Data records:
____________________

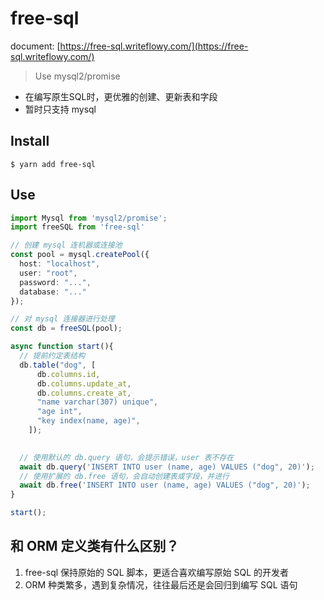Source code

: # free-sql

document: [https://free-sql.writeflowy.com/](https://free-sql.writeflowy.com/)

> Use mysql2/promise

- 在编写原生SQL时，更优雅的创建、更新表和字段
- 暂时只支持 mysql

## Install

```
$ yarn add free-sql
```

## Use

```ts
import Mysql from 'mysql2/promise';
import freeSQL from 'free-sql'

// 创建 mysql 连机器或连接池
const pool = mysql.createPool({
  host: "localhost",
  user: "root",
  password: "...",
  database: "..."
});

// 对 mysql 连接器进行处理
const db = freeSQL(pool);

async function start(){
  // 提前约定表结构
  db.table("dog", [
      db.columns.id,
      db.columns.update_at,
      db.columns.create_at,
      "name varchar(307) unique",
      "age int",
      "key index(name, age)",
    ]);

  
  // 使用默认的 db.query 语句，会提示错误，user 表不存在
  await db.query('INSERT INTO user (name, age) VALUES ("dog", 20)');
  // 使用扩展的 db.free 语句，会自动创建表或字段，并进行
  await db.free('INSERT INTO user (name, age) VALUES ("dog", 20)');
}

start();
```

## 和 ORM 定义类有什么区别？

1. free-sql 保持原始的 SQL 脚本，更适合喜欢编写原始 SQL 的开发者
2. ORM 种类繁多，遇到复杂情况，往往最后还是会回归到编写 SQL 语句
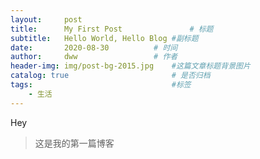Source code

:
 ```yaml
---
layout:     post   				   
title:      My First Post 				# 标题 
subtitle:   Hello World, Hello Blog #副标题
date:       2020-08-30			# 时间
author:     dww					# 作者
header-img: img/post-bg-2015.jpg 	#这篇文章标题背景图片
catalog: true 						# 是否归档
tags:								#标签
    - 生活
---
```

Hey
>这是我的第一篇博客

____________________

Aim of the task: Nothing may be altered when you restate the records, but every picture must be dropped.

The completed task:
Source code

: # free-sql

document: [https://free-sql.writeflowy.com/](https://free-sql.writeflowy.com/)

> Use mysql2/promise

- 在编写原生SQL时，更优雅的创建、更新表和字段
- 暂时只支持 mysql

## Install

```
$ yarn add free-sql
```

## Use

```ts
import Mysql from 'mysql2/promise';
import freeSQL from 'free-sql'

// 创建 mysql 连机器或连接池
const pool = mysql.createPool({
  host: "localhost",
  user: "root",
  password: "...",
  database: "..."
});

// 对 mysql 连接器进行处理
const db = freeSQL(pool);

async function start(){
  // 提前约定表结构
  db.table("dog", [
      db.columns.id,
      db.columns.update_at,
      db.columns.create_at,
      "name varchar(307) unique",
      "age int",
      "key index(name, age)",
    ]);

  
  // 使用默认的 db.query 语句，会提示错误，user 表不存在
  await db.query('INSERT INTO user (name, age) VALUES ("dog", 20)');
  // 使用扩展的 db.free 语句，会自动创建表或字段，并进行
  await db.free('INSERT INTO user (name, age) VALUES ("dog", 20)');
}

start();
```

## 和 ORM 定义类有什么区别？

1. free-sql 保持原始的 SQL 脚本，更适合喜欢编写原始 SQL 的开发者
2. ORM 种类繁多，遇到复杂情况，往往最后还是会回归到编写 SQL 语句
Source code

:
 ```yaml
---
layout:     post   				   
title:      My First Post 				# 标题 
subtitle:   Hello World, Hello Blog #副标题
date:       2020-08-30			# 时间
author:     dww					# 作者
header-img: img/post-bg-2015.jpg 	#这篇文章标题背景图片
catalog: true 						# 是否归档
tags:								#标签
    - 生活
---
```

Hey
>这是我的第一篇博客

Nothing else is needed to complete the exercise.